In 1979, Texas became the first state to officially recognize Juneteenth as a day of observance. According to legislator and civil rights activist Al Edwards, who helped make it happen: “Every year we must remind successive generations that this event triggered a series of events that one by one defines the challenges and responsibilities of successive generations.”
Despite the recent recognition of Juneteenth as a federal holiday, racism and injustice persist. UPS and its Equity, Justice and Action Taskforce are looking to play an active role in promoting change to create a more just, equitable world. Nikki Clifton, who leads the taskforce, talked about UPS’s purpose-driven mission.
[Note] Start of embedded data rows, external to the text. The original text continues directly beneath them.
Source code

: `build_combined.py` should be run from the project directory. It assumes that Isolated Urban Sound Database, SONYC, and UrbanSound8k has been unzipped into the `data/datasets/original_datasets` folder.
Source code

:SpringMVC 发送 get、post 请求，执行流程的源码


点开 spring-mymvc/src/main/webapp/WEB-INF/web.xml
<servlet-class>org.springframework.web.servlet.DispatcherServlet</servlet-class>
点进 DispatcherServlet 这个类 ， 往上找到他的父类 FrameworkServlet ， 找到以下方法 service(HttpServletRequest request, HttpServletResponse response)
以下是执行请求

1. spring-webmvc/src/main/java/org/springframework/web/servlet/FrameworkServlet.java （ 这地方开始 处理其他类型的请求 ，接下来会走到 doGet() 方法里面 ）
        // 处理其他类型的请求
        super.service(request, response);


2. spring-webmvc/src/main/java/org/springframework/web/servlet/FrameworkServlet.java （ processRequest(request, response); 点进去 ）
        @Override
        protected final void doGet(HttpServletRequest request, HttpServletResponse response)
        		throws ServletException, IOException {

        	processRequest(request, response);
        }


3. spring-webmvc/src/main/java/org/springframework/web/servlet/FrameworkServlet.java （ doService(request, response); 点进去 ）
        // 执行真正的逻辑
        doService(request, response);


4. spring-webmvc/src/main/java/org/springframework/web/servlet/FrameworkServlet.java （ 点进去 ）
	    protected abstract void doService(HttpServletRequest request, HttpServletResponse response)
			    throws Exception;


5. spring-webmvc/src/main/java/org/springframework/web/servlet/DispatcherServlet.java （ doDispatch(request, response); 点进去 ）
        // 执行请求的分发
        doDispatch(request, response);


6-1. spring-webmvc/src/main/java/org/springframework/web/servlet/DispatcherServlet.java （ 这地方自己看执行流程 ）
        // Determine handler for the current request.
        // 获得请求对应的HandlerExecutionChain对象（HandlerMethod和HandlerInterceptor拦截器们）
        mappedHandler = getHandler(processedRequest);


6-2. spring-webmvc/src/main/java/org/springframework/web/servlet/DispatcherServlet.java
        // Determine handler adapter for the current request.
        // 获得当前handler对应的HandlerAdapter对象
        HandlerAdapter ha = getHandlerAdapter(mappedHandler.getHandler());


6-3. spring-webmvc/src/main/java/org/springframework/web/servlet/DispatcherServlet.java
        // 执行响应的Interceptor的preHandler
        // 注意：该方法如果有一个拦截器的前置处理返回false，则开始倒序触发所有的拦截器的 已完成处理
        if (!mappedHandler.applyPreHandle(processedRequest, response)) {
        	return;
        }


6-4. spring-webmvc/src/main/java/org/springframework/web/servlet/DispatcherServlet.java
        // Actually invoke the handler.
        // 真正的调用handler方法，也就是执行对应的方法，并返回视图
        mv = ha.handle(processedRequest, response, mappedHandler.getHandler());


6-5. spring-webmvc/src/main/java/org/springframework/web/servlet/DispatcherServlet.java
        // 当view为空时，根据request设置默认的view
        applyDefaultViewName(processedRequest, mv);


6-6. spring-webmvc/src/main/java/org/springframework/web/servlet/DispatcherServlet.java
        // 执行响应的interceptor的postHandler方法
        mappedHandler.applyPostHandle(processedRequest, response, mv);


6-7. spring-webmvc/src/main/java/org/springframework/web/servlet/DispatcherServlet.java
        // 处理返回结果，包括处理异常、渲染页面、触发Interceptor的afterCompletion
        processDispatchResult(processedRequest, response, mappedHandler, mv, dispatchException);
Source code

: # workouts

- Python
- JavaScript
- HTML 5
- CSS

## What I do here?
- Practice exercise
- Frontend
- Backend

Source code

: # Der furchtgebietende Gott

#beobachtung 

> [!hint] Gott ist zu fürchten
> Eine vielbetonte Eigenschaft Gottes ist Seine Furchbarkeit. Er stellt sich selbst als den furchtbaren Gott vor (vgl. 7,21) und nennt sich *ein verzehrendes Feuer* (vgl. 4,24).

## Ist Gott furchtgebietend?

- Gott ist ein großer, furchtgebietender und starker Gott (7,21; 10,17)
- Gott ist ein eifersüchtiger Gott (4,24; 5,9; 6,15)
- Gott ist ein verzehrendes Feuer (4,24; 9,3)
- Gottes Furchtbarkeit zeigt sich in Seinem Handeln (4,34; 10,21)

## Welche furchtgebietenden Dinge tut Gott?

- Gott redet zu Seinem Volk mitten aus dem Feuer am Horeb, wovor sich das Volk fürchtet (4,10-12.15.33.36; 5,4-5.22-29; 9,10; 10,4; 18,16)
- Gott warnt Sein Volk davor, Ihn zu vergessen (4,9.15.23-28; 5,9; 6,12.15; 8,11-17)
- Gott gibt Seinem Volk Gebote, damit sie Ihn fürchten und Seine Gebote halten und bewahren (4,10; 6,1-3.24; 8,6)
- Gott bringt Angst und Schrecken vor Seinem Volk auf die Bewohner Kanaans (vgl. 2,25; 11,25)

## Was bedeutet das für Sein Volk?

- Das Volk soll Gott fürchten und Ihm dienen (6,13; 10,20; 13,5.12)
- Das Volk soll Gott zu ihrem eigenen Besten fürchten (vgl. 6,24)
“There’s an African proverb that I love that says ‘If you pray, move your feet,’” she said. “Even if you’re not a praying person, insert whatever gives you hope. When you dream, when you desire … move your feet. That means there’s action behind your intentions.”
UPS has been longtime partners with organizations that promote racial justice, such as the National Urban League and the NAACP, and have formed new partnerships with organizations such as the Equal Justice Initiative.
The company’s global public affairs team has been working to advance pro-justice legislation such as the federal Emmett Till Antilynching Act, which would designate lynching as a federal hate crime; and is advocating for passage of hate crimes legislation in South Carolina and Wyoming – the only two states in the country that lack such a law.
“No one is safe until we are all safe,” said CEO Carol B. Tomé. “And we know there is no place in any community anywhere in the world for racism, bigotry or hate. We will not stand quietly or idly on the sidelines of this issue.”